WHAT THE EXERCISE ASKS :: Reproduce nothing beyond the line containing "### **Task 1: Permutations". From the first line of the data below down to it, copy each line exactly, without the pictures.
(Beginning of SOURCE MATERIAL)
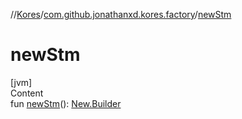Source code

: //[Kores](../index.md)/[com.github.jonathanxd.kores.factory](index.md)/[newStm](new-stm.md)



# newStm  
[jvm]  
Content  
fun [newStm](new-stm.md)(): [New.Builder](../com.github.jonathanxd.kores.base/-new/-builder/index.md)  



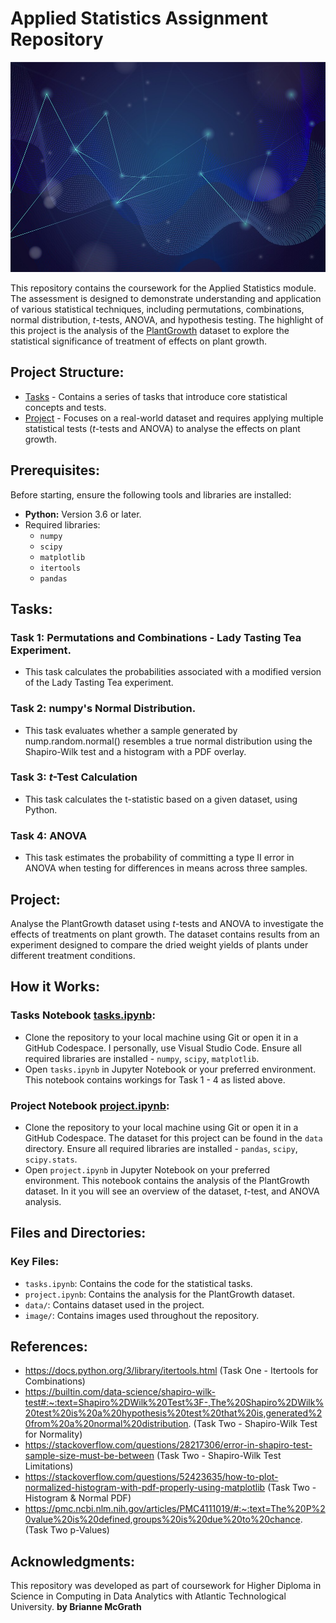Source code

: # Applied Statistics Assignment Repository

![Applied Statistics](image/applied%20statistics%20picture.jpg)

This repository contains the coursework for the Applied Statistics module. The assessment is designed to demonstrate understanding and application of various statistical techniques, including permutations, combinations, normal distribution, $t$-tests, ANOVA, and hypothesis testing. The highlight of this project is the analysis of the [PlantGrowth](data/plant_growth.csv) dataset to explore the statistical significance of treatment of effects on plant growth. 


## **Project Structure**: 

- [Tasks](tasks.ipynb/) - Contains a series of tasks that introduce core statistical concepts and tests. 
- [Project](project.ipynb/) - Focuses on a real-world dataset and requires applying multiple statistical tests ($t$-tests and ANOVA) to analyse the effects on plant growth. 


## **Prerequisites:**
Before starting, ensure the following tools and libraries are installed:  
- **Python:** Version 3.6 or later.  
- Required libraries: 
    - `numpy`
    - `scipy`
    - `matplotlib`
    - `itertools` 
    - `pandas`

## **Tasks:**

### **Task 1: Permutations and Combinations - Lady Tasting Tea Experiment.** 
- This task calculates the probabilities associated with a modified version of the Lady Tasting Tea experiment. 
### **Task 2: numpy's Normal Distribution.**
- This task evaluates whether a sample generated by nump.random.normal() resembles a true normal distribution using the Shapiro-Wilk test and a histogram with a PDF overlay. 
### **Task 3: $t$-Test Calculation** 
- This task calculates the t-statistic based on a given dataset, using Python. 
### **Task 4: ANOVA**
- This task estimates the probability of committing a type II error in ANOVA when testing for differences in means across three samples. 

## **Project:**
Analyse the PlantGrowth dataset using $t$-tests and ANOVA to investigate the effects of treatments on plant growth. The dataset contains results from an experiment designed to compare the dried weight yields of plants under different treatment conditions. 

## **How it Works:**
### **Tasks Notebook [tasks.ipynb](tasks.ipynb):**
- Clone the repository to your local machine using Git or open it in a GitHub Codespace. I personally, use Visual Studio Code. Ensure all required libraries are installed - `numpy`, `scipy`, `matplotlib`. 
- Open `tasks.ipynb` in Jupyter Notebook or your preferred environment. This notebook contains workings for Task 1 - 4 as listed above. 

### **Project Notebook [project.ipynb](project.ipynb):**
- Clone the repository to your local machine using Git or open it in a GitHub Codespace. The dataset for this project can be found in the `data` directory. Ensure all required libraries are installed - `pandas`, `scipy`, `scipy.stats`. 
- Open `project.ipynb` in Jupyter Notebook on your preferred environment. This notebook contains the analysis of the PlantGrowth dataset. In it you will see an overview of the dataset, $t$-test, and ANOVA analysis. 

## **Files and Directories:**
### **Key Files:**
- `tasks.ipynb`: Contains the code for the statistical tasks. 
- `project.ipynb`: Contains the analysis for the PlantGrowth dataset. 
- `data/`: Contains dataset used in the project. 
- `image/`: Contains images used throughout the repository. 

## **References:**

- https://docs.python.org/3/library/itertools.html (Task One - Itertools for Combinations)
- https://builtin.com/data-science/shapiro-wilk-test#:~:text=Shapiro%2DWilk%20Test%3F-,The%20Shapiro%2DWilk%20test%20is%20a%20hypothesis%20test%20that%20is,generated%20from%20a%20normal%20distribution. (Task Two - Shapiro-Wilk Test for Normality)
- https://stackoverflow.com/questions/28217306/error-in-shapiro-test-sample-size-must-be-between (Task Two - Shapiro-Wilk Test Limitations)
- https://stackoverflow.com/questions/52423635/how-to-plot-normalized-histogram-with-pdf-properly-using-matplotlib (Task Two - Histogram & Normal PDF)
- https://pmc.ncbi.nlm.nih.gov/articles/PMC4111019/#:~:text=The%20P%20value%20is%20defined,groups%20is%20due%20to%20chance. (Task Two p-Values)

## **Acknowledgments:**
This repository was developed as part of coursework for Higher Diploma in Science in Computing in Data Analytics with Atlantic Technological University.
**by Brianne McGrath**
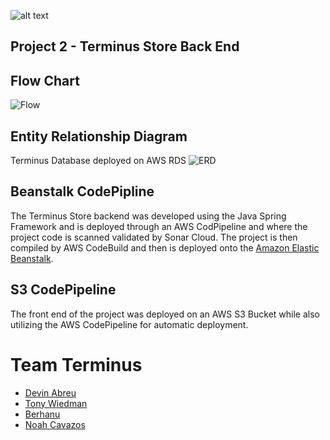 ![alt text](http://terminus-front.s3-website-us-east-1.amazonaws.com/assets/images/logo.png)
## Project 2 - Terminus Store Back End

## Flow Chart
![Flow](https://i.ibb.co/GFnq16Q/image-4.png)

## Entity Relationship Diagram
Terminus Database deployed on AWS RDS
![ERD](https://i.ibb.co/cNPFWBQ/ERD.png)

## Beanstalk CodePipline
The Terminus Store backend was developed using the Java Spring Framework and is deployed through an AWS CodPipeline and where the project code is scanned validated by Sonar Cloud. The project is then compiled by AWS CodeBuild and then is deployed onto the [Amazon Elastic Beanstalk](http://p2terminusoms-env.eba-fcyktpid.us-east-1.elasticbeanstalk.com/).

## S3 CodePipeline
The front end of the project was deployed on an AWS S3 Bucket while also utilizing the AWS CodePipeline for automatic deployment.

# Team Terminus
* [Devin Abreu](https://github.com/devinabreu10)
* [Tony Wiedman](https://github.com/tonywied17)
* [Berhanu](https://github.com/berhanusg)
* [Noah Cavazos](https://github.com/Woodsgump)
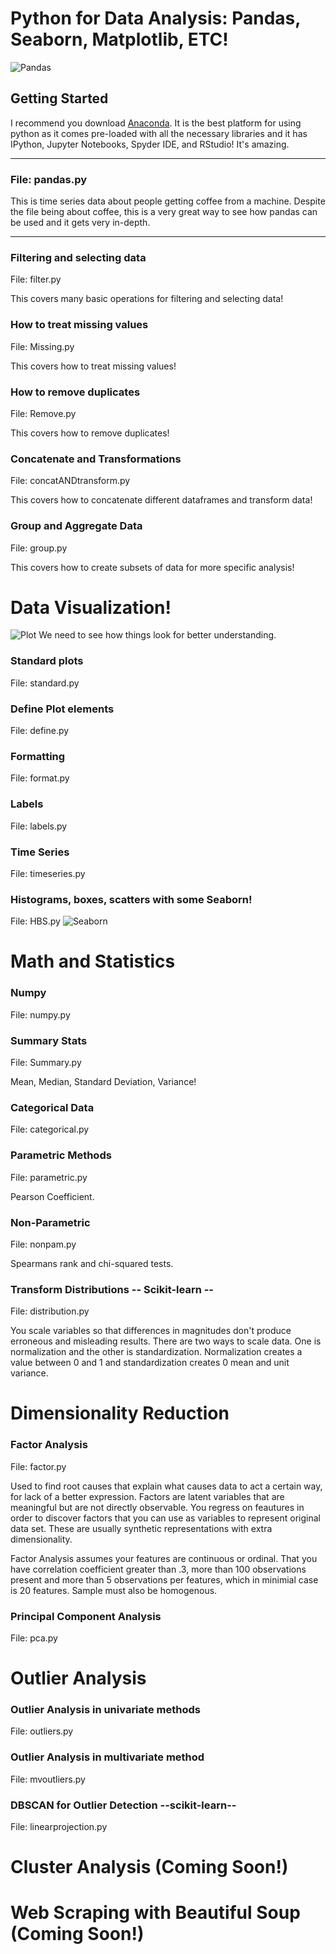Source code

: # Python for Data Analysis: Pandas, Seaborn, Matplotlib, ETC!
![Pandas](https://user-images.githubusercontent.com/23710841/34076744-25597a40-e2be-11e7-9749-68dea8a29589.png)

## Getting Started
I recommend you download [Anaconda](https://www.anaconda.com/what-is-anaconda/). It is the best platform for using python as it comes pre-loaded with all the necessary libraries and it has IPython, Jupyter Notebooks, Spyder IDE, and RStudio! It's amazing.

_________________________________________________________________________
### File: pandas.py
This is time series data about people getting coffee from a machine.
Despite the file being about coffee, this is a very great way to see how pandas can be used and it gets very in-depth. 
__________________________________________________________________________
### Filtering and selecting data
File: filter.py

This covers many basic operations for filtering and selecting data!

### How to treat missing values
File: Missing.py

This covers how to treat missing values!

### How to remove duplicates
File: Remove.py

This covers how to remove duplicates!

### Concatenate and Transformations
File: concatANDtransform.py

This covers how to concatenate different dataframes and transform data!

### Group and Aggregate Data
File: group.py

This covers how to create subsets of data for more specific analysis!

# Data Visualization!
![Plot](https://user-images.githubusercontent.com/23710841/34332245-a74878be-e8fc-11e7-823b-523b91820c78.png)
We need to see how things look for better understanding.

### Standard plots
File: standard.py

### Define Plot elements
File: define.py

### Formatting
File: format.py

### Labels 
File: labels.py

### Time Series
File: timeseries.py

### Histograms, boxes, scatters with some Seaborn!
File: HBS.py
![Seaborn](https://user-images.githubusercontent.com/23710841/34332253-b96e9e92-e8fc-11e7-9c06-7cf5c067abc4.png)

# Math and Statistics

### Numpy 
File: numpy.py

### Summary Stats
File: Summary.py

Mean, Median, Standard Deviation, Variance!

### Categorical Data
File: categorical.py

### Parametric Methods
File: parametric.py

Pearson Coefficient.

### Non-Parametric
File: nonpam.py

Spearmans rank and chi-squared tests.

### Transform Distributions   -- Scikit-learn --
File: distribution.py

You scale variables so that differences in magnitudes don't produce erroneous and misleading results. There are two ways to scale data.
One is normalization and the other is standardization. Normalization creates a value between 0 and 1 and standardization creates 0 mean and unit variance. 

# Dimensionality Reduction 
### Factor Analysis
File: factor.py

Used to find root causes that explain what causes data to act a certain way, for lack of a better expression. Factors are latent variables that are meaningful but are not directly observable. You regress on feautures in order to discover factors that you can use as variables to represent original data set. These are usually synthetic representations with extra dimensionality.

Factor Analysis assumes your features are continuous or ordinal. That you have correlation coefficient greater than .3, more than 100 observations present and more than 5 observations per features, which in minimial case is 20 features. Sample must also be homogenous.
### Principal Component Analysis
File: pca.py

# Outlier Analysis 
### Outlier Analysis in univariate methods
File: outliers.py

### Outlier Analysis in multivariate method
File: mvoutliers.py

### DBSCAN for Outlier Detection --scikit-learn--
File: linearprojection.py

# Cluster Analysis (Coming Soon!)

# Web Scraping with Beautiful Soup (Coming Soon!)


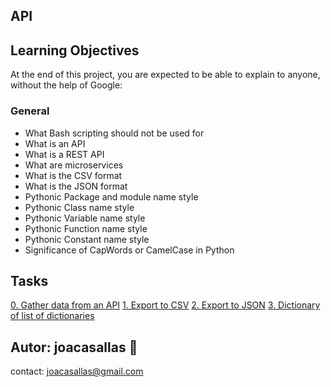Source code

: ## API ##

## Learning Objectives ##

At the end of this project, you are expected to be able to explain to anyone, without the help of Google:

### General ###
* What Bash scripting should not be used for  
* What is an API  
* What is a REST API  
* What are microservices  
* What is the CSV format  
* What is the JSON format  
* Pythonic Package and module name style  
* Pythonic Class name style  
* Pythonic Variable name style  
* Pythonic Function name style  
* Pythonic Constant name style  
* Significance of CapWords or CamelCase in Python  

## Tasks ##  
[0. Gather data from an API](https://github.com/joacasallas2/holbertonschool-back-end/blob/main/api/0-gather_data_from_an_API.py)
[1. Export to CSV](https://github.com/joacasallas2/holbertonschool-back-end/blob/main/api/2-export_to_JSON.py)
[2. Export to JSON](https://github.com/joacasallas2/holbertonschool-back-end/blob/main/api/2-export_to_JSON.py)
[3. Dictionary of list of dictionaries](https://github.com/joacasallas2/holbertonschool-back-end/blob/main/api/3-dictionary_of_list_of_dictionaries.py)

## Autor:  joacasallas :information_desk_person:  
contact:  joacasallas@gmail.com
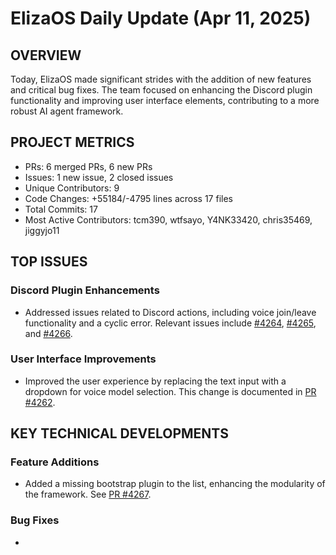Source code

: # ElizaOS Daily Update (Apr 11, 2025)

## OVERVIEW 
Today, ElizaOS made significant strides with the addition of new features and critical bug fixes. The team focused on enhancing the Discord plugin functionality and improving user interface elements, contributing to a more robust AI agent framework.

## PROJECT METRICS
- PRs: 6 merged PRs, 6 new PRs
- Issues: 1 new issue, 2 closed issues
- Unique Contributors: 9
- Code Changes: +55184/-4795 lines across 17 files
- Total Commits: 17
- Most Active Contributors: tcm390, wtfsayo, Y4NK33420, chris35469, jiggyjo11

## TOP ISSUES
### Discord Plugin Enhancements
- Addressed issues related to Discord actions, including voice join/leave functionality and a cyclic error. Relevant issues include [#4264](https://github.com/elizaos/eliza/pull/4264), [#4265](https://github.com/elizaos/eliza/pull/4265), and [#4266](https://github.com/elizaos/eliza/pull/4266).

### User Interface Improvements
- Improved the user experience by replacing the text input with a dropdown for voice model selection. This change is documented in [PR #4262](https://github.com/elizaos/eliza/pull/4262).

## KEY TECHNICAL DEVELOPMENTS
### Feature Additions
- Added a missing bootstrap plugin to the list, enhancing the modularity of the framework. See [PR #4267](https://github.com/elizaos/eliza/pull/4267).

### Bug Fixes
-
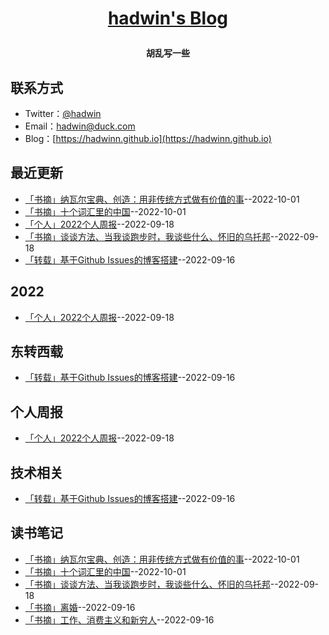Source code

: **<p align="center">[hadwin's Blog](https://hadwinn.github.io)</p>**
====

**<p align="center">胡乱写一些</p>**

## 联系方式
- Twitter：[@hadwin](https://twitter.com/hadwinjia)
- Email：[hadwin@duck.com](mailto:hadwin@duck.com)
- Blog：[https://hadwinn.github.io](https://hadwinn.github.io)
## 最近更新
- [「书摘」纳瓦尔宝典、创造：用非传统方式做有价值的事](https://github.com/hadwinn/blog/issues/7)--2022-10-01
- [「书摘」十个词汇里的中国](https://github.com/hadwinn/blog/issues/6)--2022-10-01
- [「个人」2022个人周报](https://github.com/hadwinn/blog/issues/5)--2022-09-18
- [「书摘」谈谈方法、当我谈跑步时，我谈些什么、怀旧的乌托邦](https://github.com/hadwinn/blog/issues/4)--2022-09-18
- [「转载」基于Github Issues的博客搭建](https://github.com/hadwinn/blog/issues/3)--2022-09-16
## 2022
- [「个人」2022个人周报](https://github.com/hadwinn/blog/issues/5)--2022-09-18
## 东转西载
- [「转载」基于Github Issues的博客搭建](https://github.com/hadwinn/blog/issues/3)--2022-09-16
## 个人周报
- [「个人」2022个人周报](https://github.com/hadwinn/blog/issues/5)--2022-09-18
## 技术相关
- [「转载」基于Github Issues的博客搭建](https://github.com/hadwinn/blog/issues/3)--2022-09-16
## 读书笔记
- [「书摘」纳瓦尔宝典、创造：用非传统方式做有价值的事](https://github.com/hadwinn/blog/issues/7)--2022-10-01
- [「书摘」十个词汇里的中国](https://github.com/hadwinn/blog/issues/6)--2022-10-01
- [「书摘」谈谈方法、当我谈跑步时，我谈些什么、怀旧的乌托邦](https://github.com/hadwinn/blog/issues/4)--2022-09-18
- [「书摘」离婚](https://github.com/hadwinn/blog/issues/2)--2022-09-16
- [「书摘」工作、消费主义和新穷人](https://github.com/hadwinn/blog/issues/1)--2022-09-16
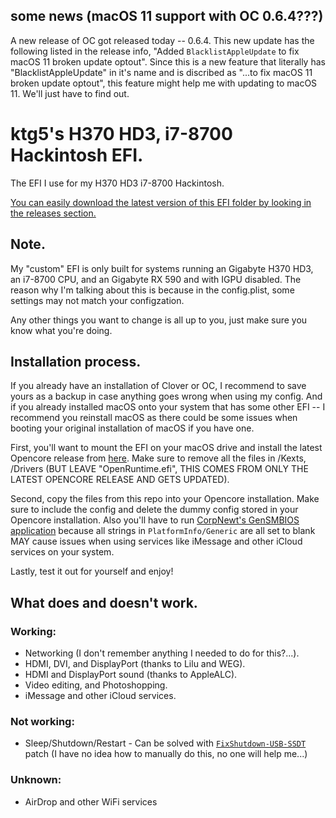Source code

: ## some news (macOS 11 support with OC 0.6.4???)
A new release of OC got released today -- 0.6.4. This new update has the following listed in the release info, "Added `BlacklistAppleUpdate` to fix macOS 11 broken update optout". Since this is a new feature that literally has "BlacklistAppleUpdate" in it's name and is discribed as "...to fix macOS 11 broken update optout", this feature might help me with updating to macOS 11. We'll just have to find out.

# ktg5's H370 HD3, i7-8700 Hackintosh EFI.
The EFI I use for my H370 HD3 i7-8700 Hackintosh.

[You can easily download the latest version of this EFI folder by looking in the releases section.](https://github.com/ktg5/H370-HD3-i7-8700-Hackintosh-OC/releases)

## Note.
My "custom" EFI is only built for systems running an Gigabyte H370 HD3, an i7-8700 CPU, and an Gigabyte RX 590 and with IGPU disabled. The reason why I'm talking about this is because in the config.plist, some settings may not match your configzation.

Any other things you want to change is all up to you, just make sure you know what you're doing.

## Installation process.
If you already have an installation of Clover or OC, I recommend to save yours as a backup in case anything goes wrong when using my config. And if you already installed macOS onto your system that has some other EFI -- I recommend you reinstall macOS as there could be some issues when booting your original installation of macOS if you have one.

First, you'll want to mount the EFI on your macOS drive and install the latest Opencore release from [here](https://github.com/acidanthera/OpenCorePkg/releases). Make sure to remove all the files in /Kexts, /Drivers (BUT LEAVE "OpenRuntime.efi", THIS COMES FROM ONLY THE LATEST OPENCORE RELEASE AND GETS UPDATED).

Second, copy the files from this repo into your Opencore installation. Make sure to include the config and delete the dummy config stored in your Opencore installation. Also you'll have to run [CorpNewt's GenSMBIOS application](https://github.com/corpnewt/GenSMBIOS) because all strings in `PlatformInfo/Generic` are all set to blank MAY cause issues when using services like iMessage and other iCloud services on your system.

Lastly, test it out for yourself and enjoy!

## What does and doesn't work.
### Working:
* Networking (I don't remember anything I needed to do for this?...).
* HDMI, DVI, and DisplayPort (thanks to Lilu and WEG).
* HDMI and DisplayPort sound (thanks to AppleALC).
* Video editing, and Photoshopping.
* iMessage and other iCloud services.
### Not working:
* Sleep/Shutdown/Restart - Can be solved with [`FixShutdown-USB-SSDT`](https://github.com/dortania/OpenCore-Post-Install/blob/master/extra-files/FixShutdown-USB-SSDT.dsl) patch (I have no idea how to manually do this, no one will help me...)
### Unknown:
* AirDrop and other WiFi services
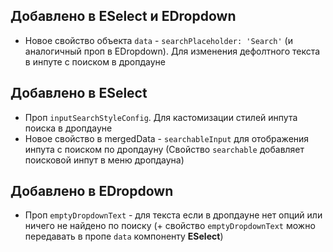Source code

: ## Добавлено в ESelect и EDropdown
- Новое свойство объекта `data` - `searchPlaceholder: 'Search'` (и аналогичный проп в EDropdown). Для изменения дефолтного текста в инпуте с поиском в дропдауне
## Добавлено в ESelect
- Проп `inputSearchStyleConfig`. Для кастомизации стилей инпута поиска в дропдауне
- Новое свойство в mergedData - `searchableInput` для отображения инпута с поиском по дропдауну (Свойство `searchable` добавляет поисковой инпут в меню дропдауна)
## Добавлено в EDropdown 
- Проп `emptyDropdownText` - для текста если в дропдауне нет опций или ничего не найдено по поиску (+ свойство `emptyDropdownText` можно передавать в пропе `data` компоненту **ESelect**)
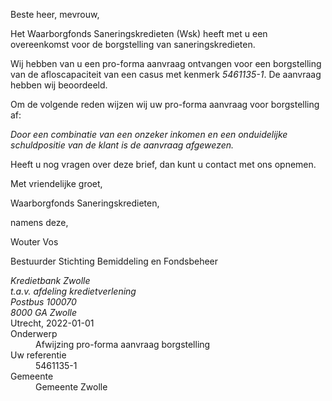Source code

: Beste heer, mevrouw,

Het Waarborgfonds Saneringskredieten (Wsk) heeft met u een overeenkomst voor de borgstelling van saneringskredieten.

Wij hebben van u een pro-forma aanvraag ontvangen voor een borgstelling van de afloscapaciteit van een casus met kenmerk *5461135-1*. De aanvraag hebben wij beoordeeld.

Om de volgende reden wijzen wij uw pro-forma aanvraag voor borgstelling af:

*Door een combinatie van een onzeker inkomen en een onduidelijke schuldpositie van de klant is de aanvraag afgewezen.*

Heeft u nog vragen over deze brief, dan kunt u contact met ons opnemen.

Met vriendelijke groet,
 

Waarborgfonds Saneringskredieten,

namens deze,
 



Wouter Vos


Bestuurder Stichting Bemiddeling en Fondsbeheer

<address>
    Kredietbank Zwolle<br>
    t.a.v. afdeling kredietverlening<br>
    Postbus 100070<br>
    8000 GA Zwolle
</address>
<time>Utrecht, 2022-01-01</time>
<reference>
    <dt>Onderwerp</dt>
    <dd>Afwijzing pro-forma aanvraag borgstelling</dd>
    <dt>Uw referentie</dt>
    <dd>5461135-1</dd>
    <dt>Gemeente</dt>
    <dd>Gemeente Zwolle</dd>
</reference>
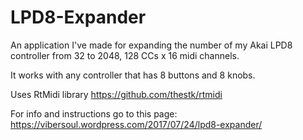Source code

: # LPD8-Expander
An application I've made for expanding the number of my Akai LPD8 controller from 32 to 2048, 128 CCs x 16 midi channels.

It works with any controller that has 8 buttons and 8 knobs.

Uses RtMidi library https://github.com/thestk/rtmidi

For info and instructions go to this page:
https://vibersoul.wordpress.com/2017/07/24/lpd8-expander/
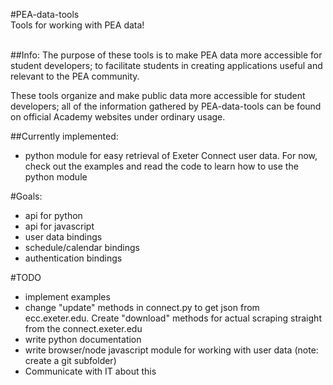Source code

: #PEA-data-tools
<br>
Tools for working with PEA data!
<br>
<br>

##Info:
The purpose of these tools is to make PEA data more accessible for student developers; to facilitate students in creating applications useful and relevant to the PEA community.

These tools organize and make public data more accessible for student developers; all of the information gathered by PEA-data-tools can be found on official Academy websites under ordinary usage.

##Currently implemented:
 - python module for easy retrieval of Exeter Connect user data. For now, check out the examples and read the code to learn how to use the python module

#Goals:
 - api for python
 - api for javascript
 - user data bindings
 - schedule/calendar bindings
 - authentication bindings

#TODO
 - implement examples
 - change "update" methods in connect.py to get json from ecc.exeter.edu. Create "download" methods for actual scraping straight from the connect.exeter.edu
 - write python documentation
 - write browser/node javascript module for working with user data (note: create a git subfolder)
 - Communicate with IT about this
(End of SOURCE MATERIAL)
COMPLETED TASK ::
Source code

: //[Kores](../index.md)/[com.github.jonathanxd.kores.factory](index.md)/[newStm](new-stm.md)



# newStm  
[jvm]  
Content  
fun [newStm](new-stm.md)(): [New.Builder](../com.github.jonathanxd.kores.base/-new/-builder/index.md)  



Source code

: # Applied Statistics Assignment Repository

![Applied Statistics](image/applied%20statistics%20picture.jpg)

This repository contains the coursework for the Applied Statistics module. The assessment is designed to demonstrate understanding and application of various statistical techniques, including permutations, combinations, normal distribution, $t$-tests, ANOVA, and hypothesis testing. The highlight of this project is the analysis of the [PlantGrowth](data/plant_growth.csv) dataset to explore the statistical significance of treatment of effects on plant growth. 


## **Project Structure**: 

- [Tasks](tasks.ipynb/) - Contains a series of tasks that introduce core statistical concepts and tests. 
- [Project](project.ipynb/) - Focuses on a real-world dataset and requires applying multiple statistical tests ($t$-tests and ANOVA) to analyse the effects on plant growth. 


## **Prerequisites:**
Before starting, ensure the following tools and libraries are installed:  
- **Python:** Version 3.6 or later.  
- Required libraries: 
    - `numpy`
    - `scipy`
    - `matplotlib`
    - `itertools` 
    - `pandas`

## **Tasks:**

### **Task 1: Permutations and Combinations - Lady Tasting Tea Experiment.** 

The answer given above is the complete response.